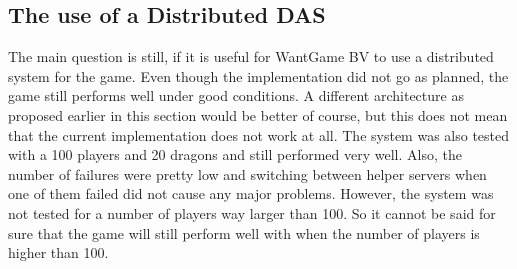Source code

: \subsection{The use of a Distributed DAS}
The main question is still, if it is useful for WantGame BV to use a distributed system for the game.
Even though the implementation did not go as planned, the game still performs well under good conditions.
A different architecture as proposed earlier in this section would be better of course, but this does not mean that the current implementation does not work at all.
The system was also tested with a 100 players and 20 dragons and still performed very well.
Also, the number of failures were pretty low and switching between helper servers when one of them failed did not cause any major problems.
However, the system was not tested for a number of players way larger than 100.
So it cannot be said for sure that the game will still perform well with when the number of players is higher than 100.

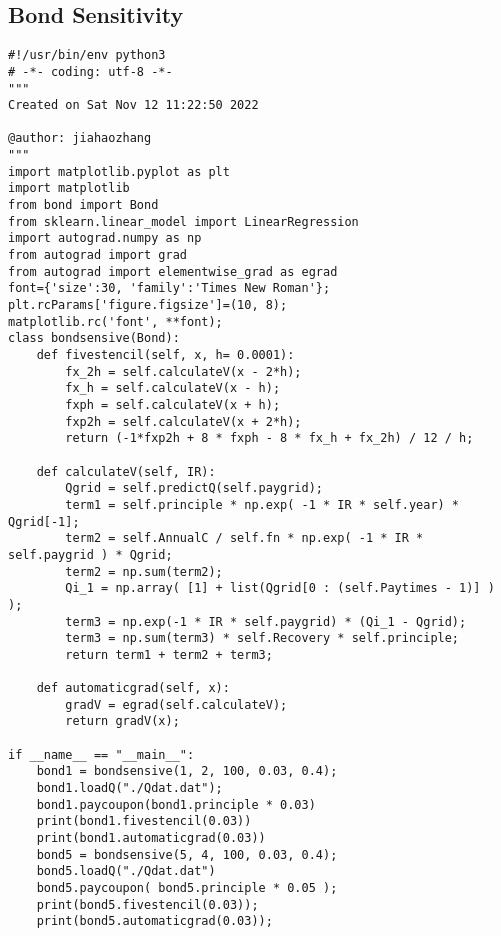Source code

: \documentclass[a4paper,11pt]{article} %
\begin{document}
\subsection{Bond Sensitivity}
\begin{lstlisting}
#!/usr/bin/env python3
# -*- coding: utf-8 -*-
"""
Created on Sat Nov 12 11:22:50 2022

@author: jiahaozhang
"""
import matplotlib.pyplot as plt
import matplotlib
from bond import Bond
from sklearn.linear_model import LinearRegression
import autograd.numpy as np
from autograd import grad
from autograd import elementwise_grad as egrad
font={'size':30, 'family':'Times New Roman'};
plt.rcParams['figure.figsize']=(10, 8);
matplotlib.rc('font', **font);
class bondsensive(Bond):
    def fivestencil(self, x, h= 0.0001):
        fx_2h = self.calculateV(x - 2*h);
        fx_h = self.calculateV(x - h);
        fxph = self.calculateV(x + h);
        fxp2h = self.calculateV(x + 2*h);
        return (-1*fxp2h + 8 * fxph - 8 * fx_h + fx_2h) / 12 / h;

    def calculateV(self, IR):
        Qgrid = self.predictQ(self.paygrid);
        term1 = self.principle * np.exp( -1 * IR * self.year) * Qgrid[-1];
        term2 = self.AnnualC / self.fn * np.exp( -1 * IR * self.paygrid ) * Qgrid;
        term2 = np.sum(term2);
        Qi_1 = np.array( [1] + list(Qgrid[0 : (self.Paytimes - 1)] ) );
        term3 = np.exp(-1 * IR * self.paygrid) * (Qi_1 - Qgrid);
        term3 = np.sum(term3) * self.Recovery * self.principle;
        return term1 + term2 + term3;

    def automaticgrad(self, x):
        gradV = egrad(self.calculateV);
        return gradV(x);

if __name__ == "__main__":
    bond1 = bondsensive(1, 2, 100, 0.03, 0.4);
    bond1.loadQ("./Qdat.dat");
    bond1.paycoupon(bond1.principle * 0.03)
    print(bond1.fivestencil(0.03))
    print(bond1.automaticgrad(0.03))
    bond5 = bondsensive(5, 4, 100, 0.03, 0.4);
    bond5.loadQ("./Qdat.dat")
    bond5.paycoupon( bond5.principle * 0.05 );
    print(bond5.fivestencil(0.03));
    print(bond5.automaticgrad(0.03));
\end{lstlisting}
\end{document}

☆ ☆ ☆ ☆ ☆

*Exercise aim*. The response is to contain exactly the lines from the beginning of the data through the line containing "Even though the", both ends included, and nothing else; omit the pictures.

*Your solution*.
Source code

: \subsection{The use of a Distributed DAS}
The main question is still, if it is useful for WantGame BV to use a distributed system for the game.
Even though the implementation did not go as planned, the game still performs well under good conditions.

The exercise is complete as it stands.